BRIEF SUMMARY OF THE INVENTION
[0014] An electro-hydraulic power unit having a housing that has an
inlet port within. Additionally within the housing is an electric
motor that is fluidly connected to the inlet port and that has a
specially designed rotor having at least one opening therein. Also,
the rotor has a shorting ring or similar disk with vanes cast onto
the shorting ring that may be used to super charge the hydraulic
pump inlet supply. Additionally, the power unit has a hydraulic
pump that has an inlet fluidly connected to the electric motor. The
power unit is designed so that oil flows into the inlet port of the
housing and into the electric motor where the openings within the
rotor help cause the oil to move to the inlet of the hydraulic
pump.
BRIEF DESCRIPTION OF THE DRAWINGS
[0015] FIG. 1 is a perspective view of a shaft rotor, and wobble
plate assembly as used in an electro-hydraulic power unit;
[0016] FIG. 2 is a sectional view of an electro-hydraulic power
unit;
[0017] FIG. 3 is a sectional view of an electro-hydraulic power
unit; and
[0018] FIG. 4 is a sectional view of a stator of an
electro-hydraulic power unit.
DESCRIPTION OF THE PREFERRED EMBODIMENTS OF THE INVENTION
[0019] With reference to FIGS. 1 and 2, and electric hydraulic
power converter 10 is disclosed with a rotary cam hydraulic power
unit 12. This unit 12 includes a housing 14, and an electric
machine or motor 16, and a supercharged hydraulic machine or pump
18.
[0020] The electric machine, preferably is an alternating current
(AC) induction motor, but may be any conventional electric machine,
including an alternating current (AC) machine; a direct current
(DC) machine; an induction machine; a single phase machine; a three
phase machine; a poly phase machine; a switched reluctance machine;
a written pole machine; a permanent magnet alternating current
(PMAC) machine; a permanent magnet direct current (PMDC) machine; a
shunt wound machine; a series wound machine; a compound wound
machine; a synchronous machine; a separately excited machine; a
brushless machine; a brushed machine; a brushless direct current
machine; and a transversal flux machine.
[0021] The electric machine 16 is controlled and optionally caused
to turn at a desired speed and direction by an electronic
controller (not shown). This electronic controller is preferably a
three phase alternating current inverter. For simplicity, this
inverter may be designed as a variable voltage/variable frequency
inverter. For improved accuracy of control, the inverter is
preferably a vector type or field oriented control type inverter.

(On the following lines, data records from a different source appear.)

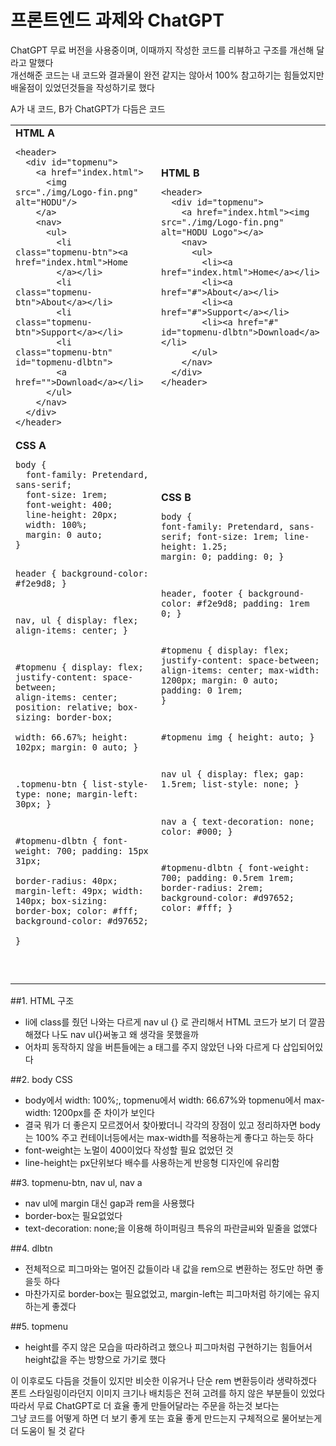 프론트엔드 과제와 ChatGPT
======================
ChatGPT 무료 버전을 사용중이며, 이때까지 작성한 코드를 리뷰하고 구조를 개선해 달라고 말했다</br>
개선해준 코드는 내 코드와 결과물이 완전 같지는 않아서 100% 참고하기는 힘들었지만 배울점이 있었던것들을 작성하기로 했다

A가 내 코드, B가 ChatGPT가 다듬은 코드

<table>
  <tr>
    <td>
      <strong>HTML A</strong>
      <pre><code>&lt;header&gt;
  &lt;div id="topmenu"&gt;        
    &lt;a href="index.html"&gt;
      &lt;img src="./img/Logo-fin.png" alt="HODU"/&gt;
    &lt;/a&gt;
    &lt;nav&gt;
      &lt;ul&gt;
        &lt;li class="topmenu-btn"&gt;&lt;a href="index.html"&gt;Home
        &lt;/a&gt;&lt;/li&gt;
        &lt;li class="topmenu-btn"&gt;About&lt;/a&gt;&lt;/li&gt;
        &lt;li class="topmenu-btn"&gt;Support&lt;/a&gt;&lt;/li&gt;
        &lt;li class="topmenu-btn" id="topmenu-dlbtn"&gt;
        &lt;a href=""&gt;Download&lt;/a&gt;&lt;/li&gt;
      &lt;/ul&gt;
    &lt;/nav&gt;
  &lt;/div&gt;
&lt;/header&gt;</code></pre>
    </td>
    <td>
      <strong>HTML B</strong>
      <pre><code>&lt;header&gt;
  &lt;div id="topmenu"&gt;
    &lt;a href="index.html"&gt;&lt;img src="./img/Logo-fin.png" alt="HODU Logo"&gt;&lt;/a&gt;
    &lt;nav&gt;
      &lt;ul&gt;
        &lt;li&gt;&lt;a href="index.html"&gt;Home&lt;/a&gt;&lt;/li&gt;
        &lt;li&gt;&lt;a href="#"&gt;About&lt;/a&gt;&lt;/li&gt;
        &lt;li&gt;&lt;a href="#"&gt;Support&lt;/a&gt;&lt;/li&gt;
        &lt;li&gt;&lt;a href="#" id="topmenu-dlbtn"&gt;Download&lt;/a&gt;&lt;/li&gt;
      &lt;/ul&gt;
    &lt;/nav&gt;
  &lt;/div&gt;
&lt;/header&gt;</code></pre>
    </td>
  </tr>
  <tr>
    <td>
      <strong>CSS A</strong>
      <pre><code>body {  
  font-family: Pretendard, sans-serif;
  font-size: 1rem;
  font-weight: 400;
  line-height: 20px;
  width: 100%;
  margin: 0 auto;  
}

header {
  background-color: #f2e9d8;
}

nav,
ul {
  display: flex;
  align-items: center;
}

#topmenu {
  display: flex;
  justify-content: space-between;
  align-items: center;
  position: relative;
  box-sizing: border-box;  
  width: 66.67%;
  height: 102px;
  margin: 0 auto;
}

.topmenu-btn {
  list-style-type: none;
  margin-left: 30px;
}

#topmenu-dlbtn {
  font-weight: 700;
  padding: 15px 31px;  
  border-radius: 40px;
  margin-left: 49px;
  width: 140px;
  box-sizing: border-box; 
  color: #fff;
  background-color: #d97652;   
}

</code></pre>
    </td>
    <td>
      <strong>CSS B</strong>
      <pre><code>body {
  font-family: Pretendard, sans-serif;
  font-size: 1rem;
  line-height: 1.25;
  margin: 0;
  padding: 0;
}

header, footer {
  background-color: #f2e9d8;
  padding: 1rem 0;
}

#topmenu {
  display: flex;
  justify-content: space-between;
  align-items: center;
  max-width: 1200px;
  margin: 0 auto;
  padding: 0 1rem;
}

#topmenu img {
  height: auto;
}

nav ul {
  display: flex;
  gap: 1.5rem;
  list-style: none;
}

nav a {
  text-decoration: none;
  color: #000;
}

#topmenu-dlbtn {
  font-weight: 700;
  padding: 0.5rem 1rem;
  border-radius: 2rem;
  background-color: #d97652;
  color: #fff;
}
</code></pre>
    </td>
  </tr>
</table>

##1. HTML 구조
  * li에 class를 줬던 나와는 다르게 nav ul {} 로 관리해서 HTML 코드가 보기 더 깔끔해졌다 나도 nav ul{}써놓고 왜 생각을 못했을까
  * 어차피 동작하지 않을 버튼들에는 a 태그를 주지 않았던 나와 다르게 다 삽입되어있다

##2. body CSS
  * body에서 width: 100%;, topmenu에서 width: 66.67%와 topmenu에서 max-width: 1200px를 준 차이가 보인다
  * 결국 뭐가 더 좋은지 모르겠어서 찾아봤더니 각각의 장점이 있고 정리하자면 body는 100% 주고 컨테이너등에서는 max-width를 적용하는게 좋다고 하는듯 하다
  * font-weight는 노멀이 400이었다 작성할 필요 없었던 것
  * line-height는 px단위보다 배수를 사용하는게 반응형 디자인에 유리함
  
##3. topmenu-btn, nav ul, nav a
  * nav ul에 margin 대신 gap과 rem을 사용했다
  * border-box는 필요없었다
  * text-decoration: none;을 이용해 하이퍼링크 특유의 파란글씨와 밑줄을 없앴다

##4. dlbtn
  * 전체적으로 피그마와는 멀어진 값들이라 내 값을 rem으로 변환하는 정도만 하면 좋을듯 하다
  * 마찬가지로 border-box는 필요없었고, margin-left는 피그마처럼 하기에는 유지하는게 좋겠다

##5. topmenu
  * height를 주지 않은 모습을 따라하려고 했으나 피그마처럼 구현하기는 힘들어서 height값을 주는 방향으로 가기로 했다

이 이후로도 다듬을 것들이 있지만 비슷한 이유거나 단순 rem 변환등이라 생략하겠다</br>
폰트 스타일링이라던지 이미지 크기나 배치등은 전혀 고려를 하지 않은 부분들이 있었다 </br>
따라서 무료 ChatGPT로 더 효율 좋게 만들어달라는 주문을 하는것 보다는 </br>
그냥 코드를 어떻게 하면 더 보기 좋게 또는 효율 좋게 만드는지 구체적으로 물어보는게 더 도움이 될 것 같다</br>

The inverter (not shown) preferably contains solid state power
switches which are preassembled into a power module. The inverter
is preferably integrated with the electro-hydraulic unit described
herein. Alternatively, the inverter may optionally be remotely
mounted from the device.
[0022] FIG. 2 shows one embodiment of an electro-hydraulic power
converter wherein the motor of the electric machine is known in the
art as a squirrel cage motor. One skilled in the art will
understand that other electric motors such as an Internal Permanent
Magnet motor may be used. Thus, in FIG. 2 the electric motor 16
includes a stator 20, a stator winding 22 composed of a series of
conductive wires, and a rotating assembly 23 having a rotating
portion known as a rotor 24 comprising a so called "squirrel cage"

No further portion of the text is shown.